He said the new Constitution provided guarantees of human rights to the people of East Timor.  For a nation in the making, he noted, delivering those guarantees to individuals and the nation was a gigantic challenge.  “How are we going to respond to the basic needs of our people in terms of employment, basic health and right to education?” he asked. “How are we going to respond to the basic human rights in terms of employment, working conditions and equal gender opportunities?  How are we going to nurture and sustain integrated democratic processes?”  Those were challenges for the Timorese, as well as the United Nations.


He said the experience of the administration of UNTAET carried rich lessons for the future.  Future United Nations administrations in post-conflict situations would be much richer if the lessons from East Timor were drawn into the design and implementation of United Nations plans.  He welcomed the plans for the successor mission, UNMISET, and stressed that his Government would work together to make sure that the objectives assigned to UNMISET would be successfully implemented.


Consolidating East Timor’s core democratic institutions was the challenge that lay ahead for the Timorese and also for the United Nations.  The need to enhance the capacity and transparency of political institutions and the administrative apparatus was a critical challenge.  Appropriate development in the areas of law and order was another.  To maintain and sustain security and stability, those two intertwined processes must be nurtured with careful attention.
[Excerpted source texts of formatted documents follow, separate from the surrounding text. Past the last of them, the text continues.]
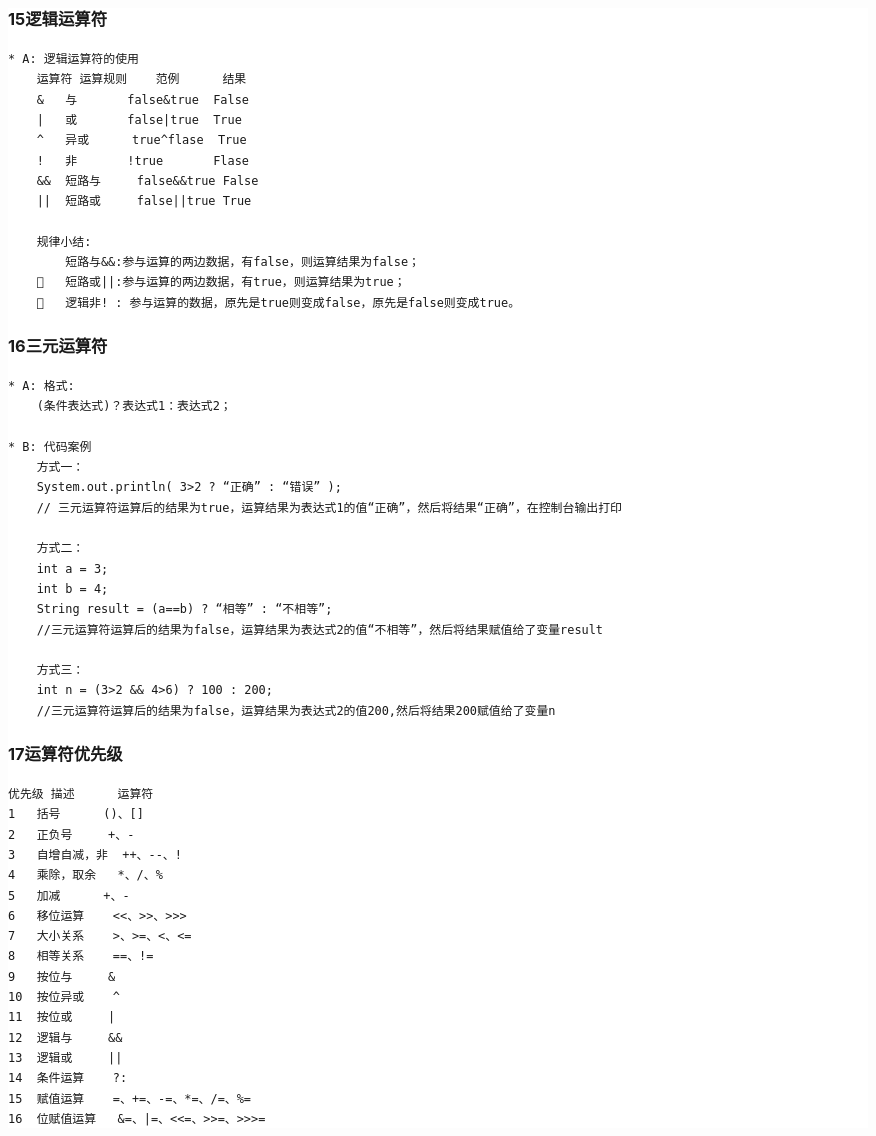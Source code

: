 			 
### 15逻辑运算符
	* A: 逻辑运算符的使用
		运算符	运算规则	范例		结果
		&	与		false&true	False
		|	或		false|true	True
		^	异或		true^flase	True
		!	非		!true		Flase
		&&	短路与		false&&true	False
		||	短路或		false||true	True

		规律小结:
			短路与&&:参与运算的两边数据，有false，则运算结果为false；
			短路或||:参与运算的两边数据，有true，则运算结果为true；
			逻辑非! : 参与运算的数据，原先是true则变成false，原先是false则变成true。

	

### 16三元运算符
	* A: 格式:
		(条件表达式)？表达式1：表达式2；
		
	* B: 代码案例
		方式一：
		System.out.println( 3>2 ? “正确” : “错误” ); 
		// 三元运算符运算后的结果为true，运算结果为表达式1的值“正确”，然后将结果“正确”，在控制台输出打印
	
		方式二：
		int a = 3;
		int b = 4;
		String result = (a==b) ? “相等” : “不相等”;  
		//三元运算符运算后的结果为false，运算结果为表达式2的值“不相等”，然后将结果赋值给了变量result

		方式三：
		int n = (3>2 && 4>6) ? 100 : 200;
		//三元运算符运算后的结果为false，运算结果为表达式2的值200,然后将结果200赋值给了变量n


		
		
### 17运算符优先级
	优先级	描述		运算符
	1	括号		()、[]
	2	正负号		+、-
	3	自增自减，非	++、--、!
	4	乘除，取余	*、/、%
	5	加减		+、-
	6	移位运算	<<、>>、>>>
	7	大小关系	>、>=、<、<=
	8	相等关系	==、!=
	9	按位与		&
	10	按位异或	^
	11	按位或		|
	12	逻辑与		&&
	13	逻辑或		||
	14	条件运算	?:
	15	赋值运算	=、+=、-=、*=、/=、%=
	16	位赋值运算	&=、|=、<<=、>>=、>>>=
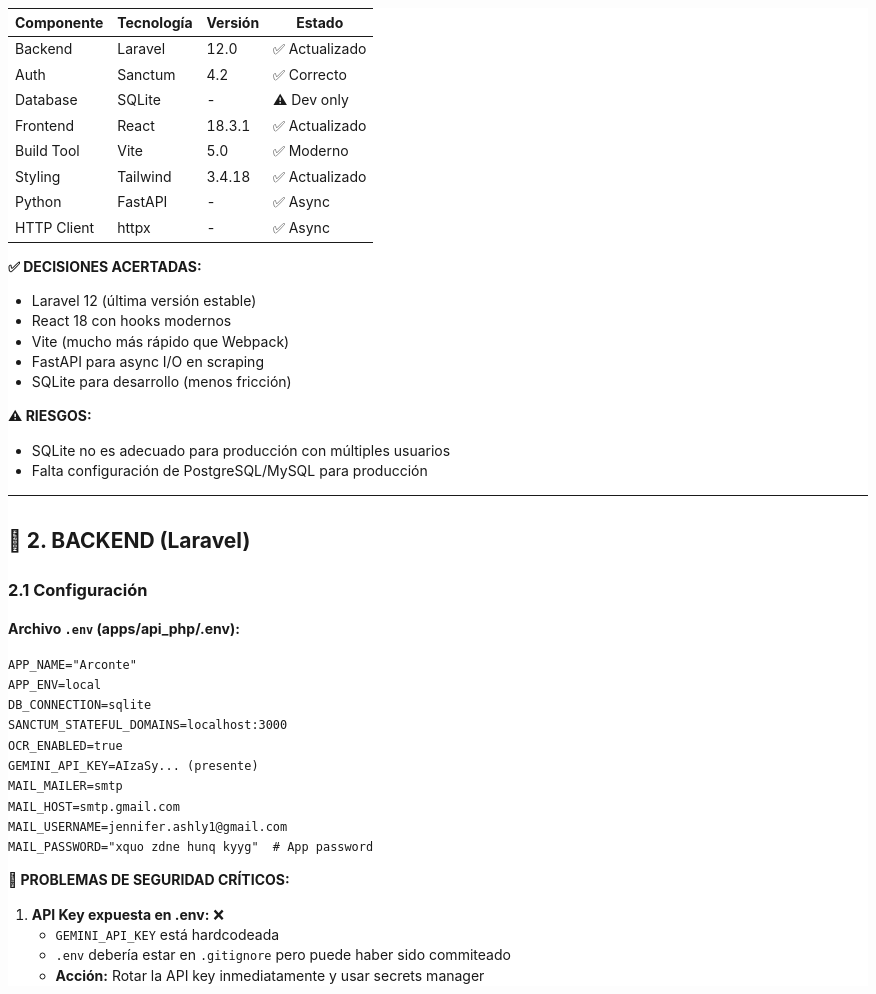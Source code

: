 | Componente | Tecnología | Versión | Estado |
|------------|-----------|---------|--------|
| Backend | Laravel | 12.0 | ✅ Actualizado |
| Auth | Sanctum | 4.2 | ✅ Correcto |
| Database | SQLite | - | ⚠️ Dev only |
| Frontend | React | 18.3.1 | ✅ Actualizado |
| Build Tool | Vite | 5.0 | ✅ Moderno |
| Styling | Tailwind | 3.4.18 | ✅ Actualizado |
| Python | FastAPI | - | ✅ Async |
| HTTP Client | httpx | - | ✅ Async |

**✅ DECISIONES ACERTADAS:**
- Laravel 12 (última versión estable)
- React 18 con hooks modernos
- Vite (mucho más rápido que Webpack)
- FastAPI para async I/O en scraping
- SQLite para desarrollo (menos fricción)

**⚠️ RIESGOS:**
- SQLite no es adecuado para producción con múltiples usuarios
- Falta configuración de PostgreSQL/MySQL para producción

---

## 🔧 2. BACKEND (Laravel)

### 2.1 Configuración

**Archivo `.env` (apps/api_php/.env):**

```env
APP_NAME="Arconte"
APP_ENV=local
DB_CONNECTION=sqlite
SANCTUM_STATEFUL_DOMAINS=localhost:3000
OCR_ENABLED=true
GEMINI_API_KEY=AIzaSy... (presente)
MAIL_MAILER=smtp
MAIL_HOST=smtp.gmail.com
MAIL_USERNAME=jennifer.ashly1@gmail.com
MAIL_PASSWORD="xquo zdne hunq kyyg"  # App password
```

**🚨 PROBLEMAS DE SEGURIDAD CRÍTICOS:**

1. **API Key expuesta en .env:** ❌
   - `GEMINI_API_KEY` está hardcodeada
   - `.env` debería estar en `.gitignore` pero puede haber sido commiteado
   - **Acción:** Rotar la API key inmediatamente y usar secrets manager
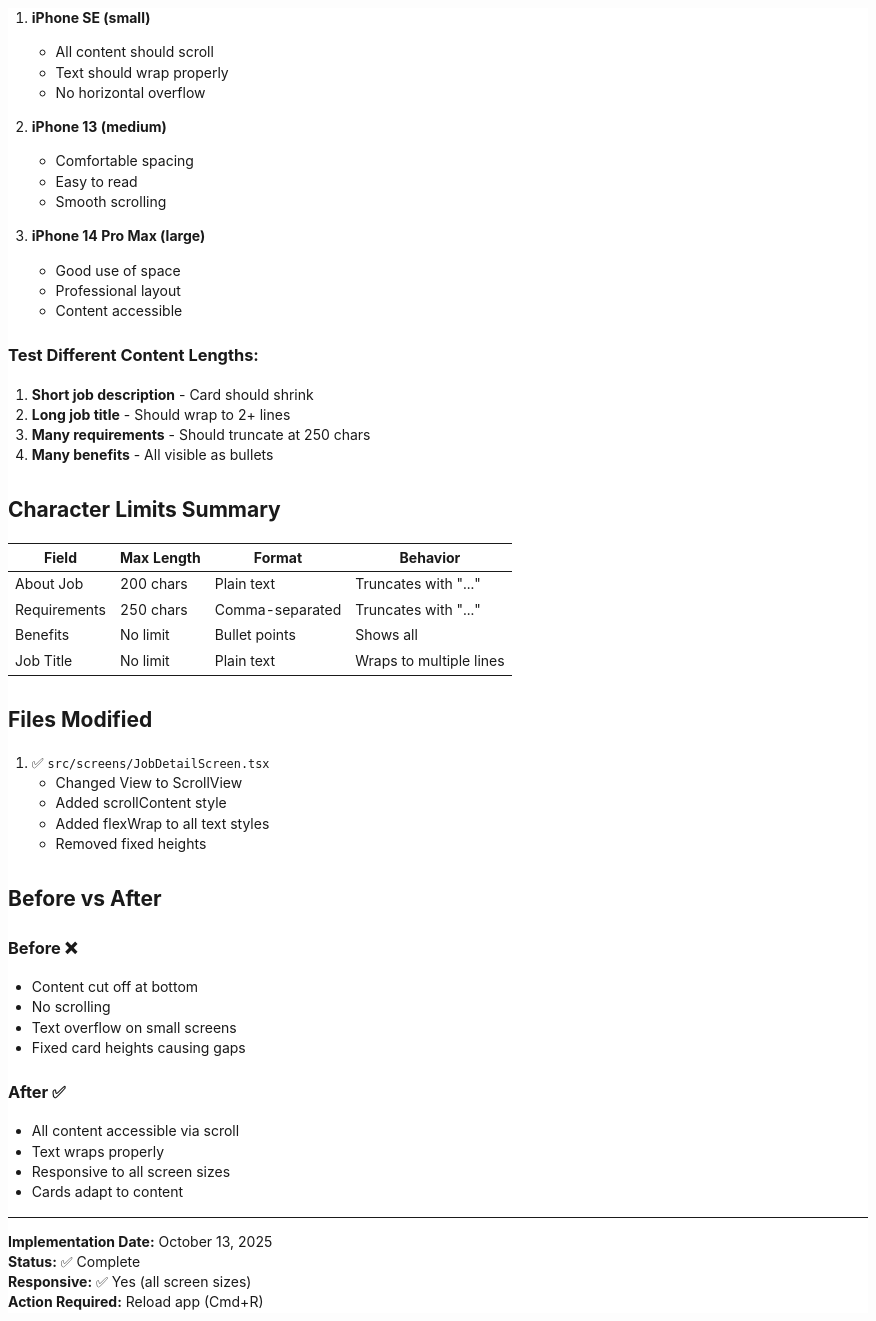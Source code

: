 1. **iPhone SE (small)**

   - All content should scroll
   - Text should wrap properly
   - No horizontal overflow

2. **iPhone 13 (medium)**

   - Comfortable spacing
   - Easy to read
   - Smooth scrolling

3. **iPhone 14 Pro Max (large)**
   - Good use of space
   - Professional layout
   - Content accessible

### Test Different Content Lengths:

1. **Short job description** - Card should shrink
2. **Long job title** - Should wrap to 2+ lines
3. **Many requirements** - Should truncate at 250 chars
4. **Many benefits** - All visible as bullets

## Character Limits Summary

| Field        | Max Length | Format          | Behavior                |
| ------------ | ---------- | --------------- | ----------------------- |
| About Job    | 200 chars  | Plain text      | Truncates with "..."    |
| Requirements | 250 chars  | Comma-separated | Truncates with "..."    |
| Benefits     | No limit   | Bullet points   | Shows all               |
| Job Title    | No limit   | Plain text      | Wraps to multiple lines |

## Files Modified

1. ✅ `src/screens/JobDetailScreen.tsx`
   - Changed View to ScrollView
   - Added scrollContent style
   - Added flexWrap to all text styles
   - Removed fixed heights

## Before vs After

### Before ❌

- Content cut off at bottom
- No scrolling
- Text overflow on small screens
- Fixed card heights causing gaps

### After ✅

- All content accessible via scroll
- Text wraps properly
- Responsive to all screen sizes
- Cards adapt to content

---

**Implementation Date:** October 13, 2025  
**Status:** ✅ Complete  
**Responsive:** ✅ Yes (all screen sizes)  
**Action Required:** Reload app (Cmd+R)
East Timor would face a real test after the declaration of independence on 20 May, he said.  Support from the international community would be essential for some time to come.  His country’s independence was the product of sustained determination of the Timorese combined with active cooperation with the international community at all levels.  East Timor’s future success would also depend on that continued determination and cooperation.
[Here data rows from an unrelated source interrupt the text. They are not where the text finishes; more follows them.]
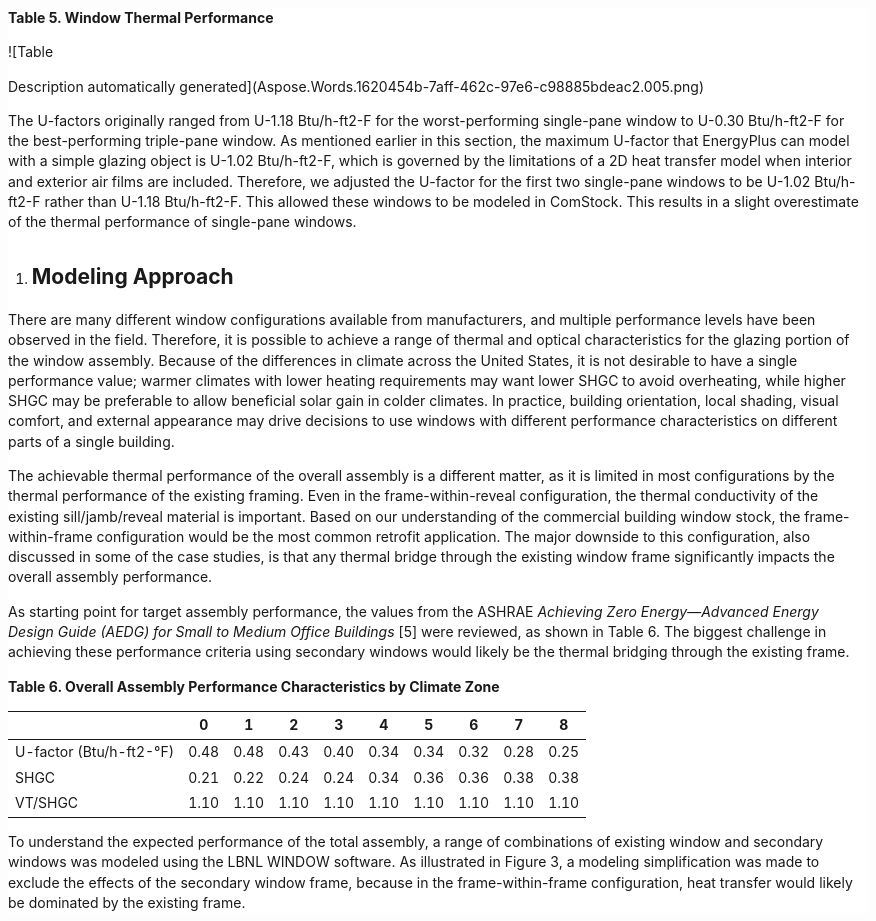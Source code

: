 <a name="_ref131604945"></a><a name="_toc131666891"></a>**Table 5. Window Thermal Performance**

![Table

Description automatically generated](Aspose.Words.1620454b-7aff-462c-97e6-c98885bdeac2.005.png)

The U-factors originally ranged from U-1.18 Btu/h-ft2-F for the worst-performing single-pane window to U-0.30 Btu/h-ft2-F for the best-performing triple-pane window. As mentioned earlier in this section, the maximum U-factor that EnergyPlus can model with a simple glazing object is U-1.02 Btu/h-ft2-F, which is governed by the limitations of a 2D heat transfer model when interior and exterior air films are included. Therefore, we adjusted the U-factor for the first two single-pane windows to be U-1.02 Btu/h-ft2-F rather than U-1.18 Btu/h-ft2-F. This allowed these windows to be modeled in ComStock. This results in a slight overestimate of the thermal performance of single-pane windows.


1. ## <a name="_toc100058849"></a><a name="_toc100827778"></a><a name="_toc131687452"></a>**Modeling Approach**
There are many different window configurations available from manufacturers, and multiple performance levels have been observed in the field. Therefore, it is possible to achieve a range of thermal and optical characteristics for the glazing portion of the window assembly. Because of the differences in climate across the United States, it is not desirable to have a single performance value; warmer climates with lower heating requirements may want lower SHGC to avoid overheating, while higher SHGC may be preferable to allow beneficial solar gain in colder climates. In practice, building orientation, local shading, visual comfort, and external appearance may drive decisions to use windows with different performance characteristics on different parts of a single building.

The achievable thermal performance of the overall assembly is a different matter, as it is limited in most configurations by the thermal performance of the existing framing. Even in the frame-within-reveal configuration, the thermal conductivity of the existing sill/jamb/reveal material is important. Based on our understanding of the commercial building window stock, the frame-within-frame configuration would be the most common retrofit application. The major downside to this configuration, also discussed in some of the case studies, is that any thermal bridge through the existing window frame significantly impacts the overall assembly performance.

As starting point for target assembly performance, the values from the ASHRAE *Achieving Zero Energy—Advanced Energy Design Guide (AEDG) for Small to Medium Office Buildings* [5] were reviewed, as shown in Table 6. The biggest challenge in achieving these performance criteria using secondary windows would likely be the thermal bridging through the existing frame. 

<a name="_ref102475577"></a><a name="_toc131666892"></a>**Table 6. Overall Assembly Performance Characteristics by Climate Zone**

||**0**|**1**|**2**|**3**|**4**|**5**|**6**|**7**|**8**|
| :- | :-: | :-: | :-: | :-: | :-: | :-: | :-: | :-: | :-: |
|U-factor (Btu/h-ft2-°F)|0\.48|0\.48|0\.43|0\.40|0\.34|0\.34|0\.32|0\.28|0\.25|
|SHGC|0\.21|0\.22|0\.24|0\.24|0\.34|0\.36|0\.36|0\.38|0\.38|
|VT/SHGC|1\.10|1\.10|1\.10|1\.10|1\.10|1\.10|1\.10|1\.10|1\.10|

To understand the expected performance of the total assembly, a range of combinations of existing window and secondary windows was modeled using the LBNL WINDOW software. As illustrated in Figure 3, a modeling simplification was made to exclude the effects of the secondary window frame, because in the frame-within-frame configuration, heat transfer would likely be dominated by the existing frame.
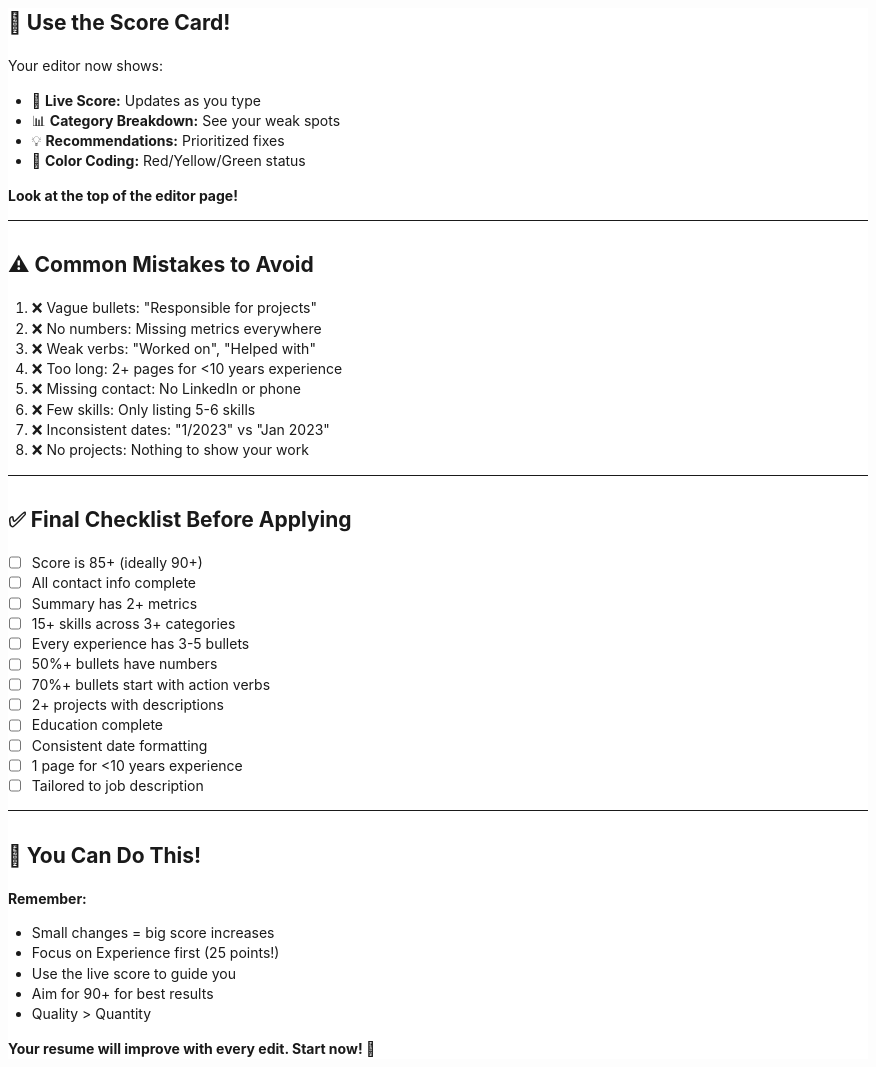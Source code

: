
## 📱 Use the Score Card!

Your editor now shows:
- 🎯 **Live Score:** Updates as you type
- 📊 **Category Breakdown:** See your weak spots
- 💡 **Recommendations:** Prioritized fixes
- 🎨 **Color Coding:** Red/Yellow/Green status

**Look at the top of the editor page!**

---

## ⚠️ Common Mistakes to Avoid

1. ❌ Vague bullets: "Responsible for projects"
2. ❌ No numbers: Missing metrics everywhere
3. ❌ Weak verbs: "Worked on", "Helped with"
4. ❌ Too long: 2+ pages for <10 years experience
5. ❌ Missing contact: No LinkedIn or phone
6. ❌ Few skills: Only listing 5-6 skills
7. ❌ Inconsistent dates: "1/2023" vs "Jan 2023"
8. ❌ No projects: Nothing to show your work

---

## ✅ Final Checklist Before Applying

- [ ] Score is 85+ (ideally 90+)
- [ ] All contact info complete
- [ ] Summary has 2+ metrics
- [ ] 15+ skills across 3+ categories
- [ ] Every experience has 3-5 bullets
- [ ] 50%+ bullets have numbers
- [ ] 70%+ bullets start with action verbs
- [ ] 2+ projects with descriptions
- [ ] Education complete
- [ ] Consistent date formatting
- [ ] 1 page for <10 years experience
- [ ] Tailored to job description

---

## 🎉 You Can Do This!

**Remember:**
- Small changes = big score increases
- Focus on Experience first (25 points!)
- Use the live score to guide you
- Aim for 90+ for best results
- Quality > Quantity

**Your resume will improve with every edit. Start now! 🚀**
MARI ALKATIRI, Chief Minister of East Timor, said that since September 2001, an entirely East Timorese Government had been exercising executive authority, and while there were major challenges to develop public and private institutions, as well as their social counterparts, the fundamental structures and institutions were now in place.


The present leadership of East Timor had to fulfil two major expectations, he said.  The first was the expectation of the people that the Government would channel its energies and creative ability into the development of the country.  The second was the expectation of the international community that the Government would do all it could to convert the aid that was being provided into investments that would benefit future generations.


Government attention would concentrate on four major areas:  education, health, housing, and agriculture and its development potential, he continued.  The budget would be a clear reflection of the priorities that were identified in the national plan, with particular emphasis on service delivery and the alleviation of poverty.  The final budget would be approved on 30 May.


Until the first revenues from gas and petroleum developments in the Timor Sea were realized, international support would be critical to the implementation of East Timor's national development plan.  Those revenues would be considered as a credit to the future generations of the territory from the current generation, and would be paid back through a special development fund for education, health and infrastructure. 


East Timor would be applying to join the World Bank, the Asian Development Bank and the International Monetary Fund (IMF).  "We are also working closely with the World Bank to establish a mechanism to channel donor funds into a budget support facility that will help to bridge the gap between the budget expenditures and forecast revenues over the next three years", he said.  East Timor was also actively engaged with the Australian Government and oil companies operating in the Timor Sea to resolve outstanding issues and expected to sign a treaty relating to cooperation, either on independence on 20 May or shortly thereafter.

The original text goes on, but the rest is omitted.